REQUIRED WORK:
Lines from the one containing "work in group" through the last line of the data below are to be returned exactly; leave out the rest.

(Plain-text document sources)
════════════════════
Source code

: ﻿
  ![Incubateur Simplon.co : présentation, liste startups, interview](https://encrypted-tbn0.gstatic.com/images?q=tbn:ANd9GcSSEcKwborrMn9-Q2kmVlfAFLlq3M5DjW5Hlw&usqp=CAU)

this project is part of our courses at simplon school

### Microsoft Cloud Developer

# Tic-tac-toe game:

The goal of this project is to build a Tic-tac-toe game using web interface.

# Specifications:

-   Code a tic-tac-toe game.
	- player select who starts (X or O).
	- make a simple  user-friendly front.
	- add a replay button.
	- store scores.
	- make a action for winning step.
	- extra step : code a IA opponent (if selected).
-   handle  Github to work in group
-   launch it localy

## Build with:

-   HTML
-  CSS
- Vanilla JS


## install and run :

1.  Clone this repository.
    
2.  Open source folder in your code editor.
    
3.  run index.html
════════════════════
ANSWER BOX:
-   handle  Github to work in group
-   launch it localy

## Build with:

-   HTML
-  CSS
- Vanilla JS


## install and run :

1.  Clone this repository.
    
2.  Open source folder in your code editor.
    
3.  run index.html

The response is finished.